Meid Andreas D, Bighelli Irene, Mächler Sarah, Mikus Gerd, Carrà Giuseppe, Castellazzi Mariasole, Lucii Claudio, Martinotti Giovanni, Nosè Michela, Ostuzzi Giovanni, Barbui Corrado, Haefeli Walter E
Department of Clinical Pharmacology and Pharmacoepidemiology, University of Heidelberg, Heidelberg, Germany.
WHO Collaborating Center for Research and Training in Mental Health and Service Evaluation, University of Verona, Verona, Italy.
Ther Adv Psychopharmacol. 2017 Dec;7(12):251-264. doi: 10.1177/2045125317721662. Epub 2017 Aug 28.
Whether arrhythmia risks will increase if drugs with electrocardiographic (ECG) QT-prolonging properties are combined is generally supposed but not well studied. Based on available evidence, the Arizona Center for Education and Research on Therapeutics (AZCERT) classification defines the risk of QT prolongation for exposure to single drugs. We aimed to investigate how combining AZCERT drug categories impacts QT duration and how relative drug exposure affects the extent of pharmacodynamic drug-drug interactions.
In a cohort of 2558 psychiatric inpatients and outpatients, we modeled whether AZCERT class and number of coprescribed QT-prolonging drugs correlates with observed rate-corrected QT duration (QTc) while also considering age, sex, inpatient status, and other QTc-prolonging risk factors. We concurrently considered administered drug doses and pharmacokinetic interactions modulating drug clearance to calculate individual weights of relative exposure with AZCERT drugs. Because QTc duration is concentration-dependent, we estimated individual drug exposure with these drugs and included this information as weights in weighted regression analyses.

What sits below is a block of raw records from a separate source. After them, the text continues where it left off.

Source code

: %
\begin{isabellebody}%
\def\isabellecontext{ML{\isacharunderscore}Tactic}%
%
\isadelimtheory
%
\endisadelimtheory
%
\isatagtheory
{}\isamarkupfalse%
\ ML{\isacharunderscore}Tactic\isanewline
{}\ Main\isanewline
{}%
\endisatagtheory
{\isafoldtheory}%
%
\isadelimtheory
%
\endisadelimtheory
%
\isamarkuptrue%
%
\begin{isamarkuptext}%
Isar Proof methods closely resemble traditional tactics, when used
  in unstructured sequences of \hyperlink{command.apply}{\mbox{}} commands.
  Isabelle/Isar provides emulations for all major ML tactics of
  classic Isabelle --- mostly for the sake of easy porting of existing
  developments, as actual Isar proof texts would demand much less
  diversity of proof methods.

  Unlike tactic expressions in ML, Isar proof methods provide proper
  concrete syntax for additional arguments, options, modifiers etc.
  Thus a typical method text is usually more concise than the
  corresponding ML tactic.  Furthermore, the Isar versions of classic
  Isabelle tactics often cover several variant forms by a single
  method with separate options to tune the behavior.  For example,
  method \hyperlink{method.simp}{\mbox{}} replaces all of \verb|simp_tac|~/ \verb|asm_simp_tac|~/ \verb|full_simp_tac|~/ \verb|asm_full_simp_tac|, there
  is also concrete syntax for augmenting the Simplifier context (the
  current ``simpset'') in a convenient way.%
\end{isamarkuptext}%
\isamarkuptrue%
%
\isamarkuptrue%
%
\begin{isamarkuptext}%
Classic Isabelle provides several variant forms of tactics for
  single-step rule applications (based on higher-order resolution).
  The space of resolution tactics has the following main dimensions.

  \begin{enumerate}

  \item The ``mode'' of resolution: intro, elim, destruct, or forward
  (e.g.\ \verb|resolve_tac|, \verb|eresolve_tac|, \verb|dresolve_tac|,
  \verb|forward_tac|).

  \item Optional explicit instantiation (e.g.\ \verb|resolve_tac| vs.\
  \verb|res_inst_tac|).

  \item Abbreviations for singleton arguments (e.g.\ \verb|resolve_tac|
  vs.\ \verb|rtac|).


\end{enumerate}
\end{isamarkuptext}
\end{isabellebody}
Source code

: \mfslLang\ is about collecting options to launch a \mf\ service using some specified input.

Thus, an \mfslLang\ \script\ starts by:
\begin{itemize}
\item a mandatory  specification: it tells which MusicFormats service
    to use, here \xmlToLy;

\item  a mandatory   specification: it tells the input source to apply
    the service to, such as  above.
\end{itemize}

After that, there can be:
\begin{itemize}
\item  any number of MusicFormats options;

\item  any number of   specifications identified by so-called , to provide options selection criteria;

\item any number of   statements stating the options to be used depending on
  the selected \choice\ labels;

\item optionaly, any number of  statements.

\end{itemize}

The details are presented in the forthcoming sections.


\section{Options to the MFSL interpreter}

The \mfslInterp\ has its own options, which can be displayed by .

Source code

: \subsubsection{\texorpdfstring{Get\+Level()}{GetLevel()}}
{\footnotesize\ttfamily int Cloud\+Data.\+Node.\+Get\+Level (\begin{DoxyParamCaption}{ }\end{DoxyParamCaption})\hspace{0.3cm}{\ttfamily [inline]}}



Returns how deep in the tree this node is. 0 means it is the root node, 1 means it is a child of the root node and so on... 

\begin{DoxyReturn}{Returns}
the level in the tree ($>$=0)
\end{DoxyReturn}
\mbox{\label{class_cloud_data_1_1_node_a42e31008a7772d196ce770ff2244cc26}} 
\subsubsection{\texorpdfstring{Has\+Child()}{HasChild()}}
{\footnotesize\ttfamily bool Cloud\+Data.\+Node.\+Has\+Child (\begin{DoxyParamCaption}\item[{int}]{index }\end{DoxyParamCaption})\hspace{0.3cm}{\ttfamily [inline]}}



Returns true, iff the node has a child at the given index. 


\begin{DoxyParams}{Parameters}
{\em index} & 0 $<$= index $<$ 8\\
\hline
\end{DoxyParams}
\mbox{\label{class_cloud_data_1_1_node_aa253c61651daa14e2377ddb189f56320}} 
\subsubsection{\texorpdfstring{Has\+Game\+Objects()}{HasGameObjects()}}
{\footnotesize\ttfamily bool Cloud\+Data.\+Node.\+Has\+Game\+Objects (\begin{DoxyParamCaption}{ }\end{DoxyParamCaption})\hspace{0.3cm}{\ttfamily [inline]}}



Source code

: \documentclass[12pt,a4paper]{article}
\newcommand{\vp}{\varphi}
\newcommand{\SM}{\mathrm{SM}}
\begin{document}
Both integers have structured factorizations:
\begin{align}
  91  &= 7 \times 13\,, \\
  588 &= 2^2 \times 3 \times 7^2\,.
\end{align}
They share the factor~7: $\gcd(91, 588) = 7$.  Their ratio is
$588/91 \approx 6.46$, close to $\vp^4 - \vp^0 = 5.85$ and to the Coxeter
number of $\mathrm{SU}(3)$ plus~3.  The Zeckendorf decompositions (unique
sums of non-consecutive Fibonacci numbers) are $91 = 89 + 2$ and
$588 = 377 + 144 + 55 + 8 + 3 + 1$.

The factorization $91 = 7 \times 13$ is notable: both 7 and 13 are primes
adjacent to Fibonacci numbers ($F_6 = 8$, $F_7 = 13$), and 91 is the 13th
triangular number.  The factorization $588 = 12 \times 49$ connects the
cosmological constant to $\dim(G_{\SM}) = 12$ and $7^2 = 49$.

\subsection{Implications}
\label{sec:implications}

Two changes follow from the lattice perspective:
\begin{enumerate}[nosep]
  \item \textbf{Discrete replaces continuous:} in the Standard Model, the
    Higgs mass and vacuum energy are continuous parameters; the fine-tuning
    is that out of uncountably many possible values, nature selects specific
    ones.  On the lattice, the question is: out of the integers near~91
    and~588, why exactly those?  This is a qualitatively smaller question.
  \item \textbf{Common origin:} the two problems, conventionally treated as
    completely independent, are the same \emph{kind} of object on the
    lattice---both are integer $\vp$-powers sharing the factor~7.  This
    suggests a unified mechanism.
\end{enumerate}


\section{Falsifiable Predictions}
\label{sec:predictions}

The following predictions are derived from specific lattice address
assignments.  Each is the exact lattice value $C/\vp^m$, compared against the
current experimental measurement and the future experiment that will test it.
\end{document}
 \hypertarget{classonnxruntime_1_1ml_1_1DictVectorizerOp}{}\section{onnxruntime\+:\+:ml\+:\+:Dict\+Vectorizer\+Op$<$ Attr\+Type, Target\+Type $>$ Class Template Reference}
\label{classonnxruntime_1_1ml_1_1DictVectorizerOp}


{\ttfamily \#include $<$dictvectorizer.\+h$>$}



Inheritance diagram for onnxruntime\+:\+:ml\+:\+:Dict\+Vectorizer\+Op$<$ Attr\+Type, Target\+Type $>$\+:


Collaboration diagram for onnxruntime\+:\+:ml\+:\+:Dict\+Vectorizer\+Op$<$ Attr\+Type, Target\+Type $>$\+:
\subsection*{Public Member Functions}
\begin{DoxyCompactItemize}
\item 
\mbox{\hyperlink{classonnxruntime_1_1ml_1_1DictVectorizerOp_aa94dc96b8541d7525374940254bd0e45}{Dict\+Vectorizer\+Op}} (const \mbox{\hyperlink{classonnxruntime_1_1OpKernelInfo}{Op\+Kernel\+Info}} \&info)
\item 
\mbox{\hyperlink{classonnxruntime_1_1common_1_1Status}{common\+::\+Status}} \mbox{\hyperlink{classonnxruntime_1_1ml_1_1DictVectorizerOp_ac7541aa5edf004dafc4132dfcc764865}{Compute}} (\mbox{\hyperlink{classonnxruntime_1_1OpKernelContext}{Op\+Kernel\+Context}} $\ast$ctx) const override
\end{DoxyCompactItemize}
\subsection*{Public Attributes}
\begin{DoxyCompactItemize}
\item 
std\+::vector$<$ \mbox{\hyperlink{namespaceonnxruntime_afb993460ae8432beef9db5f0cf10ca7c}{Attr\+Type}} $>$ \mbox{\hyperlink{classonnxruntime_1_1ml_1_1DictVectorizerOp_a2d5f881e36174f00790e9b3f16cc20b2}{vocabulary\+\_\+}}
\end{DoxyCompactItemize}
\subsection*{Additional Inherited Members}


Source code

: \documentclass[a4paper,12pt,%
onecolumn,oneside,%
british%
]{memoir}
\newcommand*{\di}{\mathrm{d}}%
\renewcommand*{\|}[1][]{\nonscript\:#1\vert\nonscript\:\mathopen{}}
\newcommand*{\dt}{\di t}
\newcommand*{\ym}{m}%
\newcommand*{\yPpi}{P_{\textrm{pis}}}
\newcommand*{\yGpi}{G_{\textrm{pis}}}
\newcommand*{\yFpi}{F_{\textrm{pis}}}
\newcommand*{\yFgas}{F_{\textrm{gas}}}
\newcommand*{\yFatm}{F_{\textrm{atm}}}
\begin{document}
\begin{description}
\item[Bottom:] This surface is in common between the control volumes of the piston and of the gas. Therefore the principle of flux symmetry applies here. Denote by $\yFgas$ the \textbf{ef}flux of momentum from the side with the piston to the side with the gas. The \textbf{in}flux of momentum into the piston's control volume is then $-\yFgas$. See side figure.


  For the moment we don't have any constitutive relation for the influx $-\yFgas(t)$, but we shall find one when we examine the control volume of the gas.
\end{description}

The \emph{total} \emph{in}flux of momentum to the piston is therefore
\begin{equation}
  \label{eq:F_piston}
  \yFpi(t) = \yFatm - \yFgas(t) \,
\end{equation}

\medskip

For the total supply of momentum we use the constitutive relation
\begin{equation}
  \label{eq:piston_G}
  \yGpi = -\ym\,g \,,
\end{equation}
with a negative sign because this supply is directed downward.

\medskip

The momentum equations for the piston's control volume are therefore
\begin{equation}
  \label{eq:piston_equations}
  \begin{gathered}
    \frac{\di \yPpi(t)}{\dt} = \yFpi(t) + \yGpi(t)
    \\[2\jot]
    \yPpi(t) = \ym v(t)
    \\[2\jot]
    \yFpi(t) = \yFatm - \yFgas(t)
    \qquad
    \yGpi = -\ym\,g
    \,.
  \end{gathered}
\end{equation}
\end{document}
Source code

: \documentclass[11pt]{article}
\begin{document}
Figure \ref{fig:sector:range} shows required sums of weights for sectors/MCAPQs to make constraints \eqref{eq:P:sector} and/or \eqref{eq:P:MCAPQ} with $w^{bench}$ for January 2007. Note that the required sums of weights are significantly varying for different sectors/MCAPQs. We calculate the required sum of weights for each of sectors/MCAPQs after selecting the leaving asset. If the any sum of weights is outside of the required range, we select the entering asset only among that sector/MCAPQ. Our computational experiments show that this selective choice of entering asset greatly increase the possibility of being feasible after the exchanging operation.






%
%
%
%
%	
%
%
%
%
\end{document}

Drugs attributing a 'known' risk for clinical consequences were associated with the largest QTc prolongations. However, the presence of at least two one QTc-prolonging drug yielded nonsignificant prolongations [exposure-weighted parameter estimates with 95% confidence intervals for 'known' risk drugs + 0.93 ms (-8.88;10.75)]. Estimates for the 'conditional' risk class increased upon refinement with relative drug exposure and co-administration of a 'known' risk drug as a further risk factor.
These observations indicate that indiscriminate combinations of QTc-prolonging drugs do not necessarily result in additive QTc prolongation and suggest that QT prolongation caused by drug combinations strongly depends on the nature of the combination partners and individual drug exposure. Concurrently, it stresses the value of the AZCERT classification also for the risk prediction of combination therapies with QT-prolonging drugs.
一般认为,具有心电图(ECG)QT 间期延长特性的药物联合使用时心律失常风险是否会增加,但尚未得到充分研究。基于现有证据,亚利桑那治疗学教育与研究中心(AZCERT)分类定义了单一药物暴露的 QT 间期延长风险。我们旨在研究联合使用 AZCERT 药物类别如何影响 QT 间期,以及相对药物暴露如何影响药效学药物相互作用的程度。
在一组 2558 名精神科住院患者和门诊患者中,我们建立模型,研究 AZCERT 类别和联合使用的 QT 间期延长药物数量是否与观察到的校正心率 QT 间期(QTc)相关,同时考虑年龄、性别、住院状态和其他 QTc 延长风险因素。我们同时考虑给药剂量和调节药物清除的药代动力学相互作用,以计算 AZCERT 药物的相对暴露个体权重。由于 QTc 间期是浓度依赖性的,我们估计这些药物的个体药物暴露,并将此信息作为权重纳入加权回归分析。
具有“已知”临床后果风险的药物与最大的 QTc 间期延长相关。然而,至少两种——一种 QT 间期延长药物的存在导致延长不显著[“已知”风险药物的暴露加权参数估计值及 95%置信区间为+0.93 毫秒(-8.88;10.75)]。随着相对药物暴露的细化以及将一种“已知”风险药物的联合使用作为进一步风险因素,“条件性”风险类别的估计值增加。
这些观察结果表明,QT 间期延长药物的随意联合使用不一定会导致 QTc 间期延长相加,并表明药物联合导致的 QT 间期延长强烈依赖于联合用药伙伴的性质和个体药物暴露。同时,这强调了 AZCERT 分类对于 QT 间期延长药物联合治疗风险预测的价值。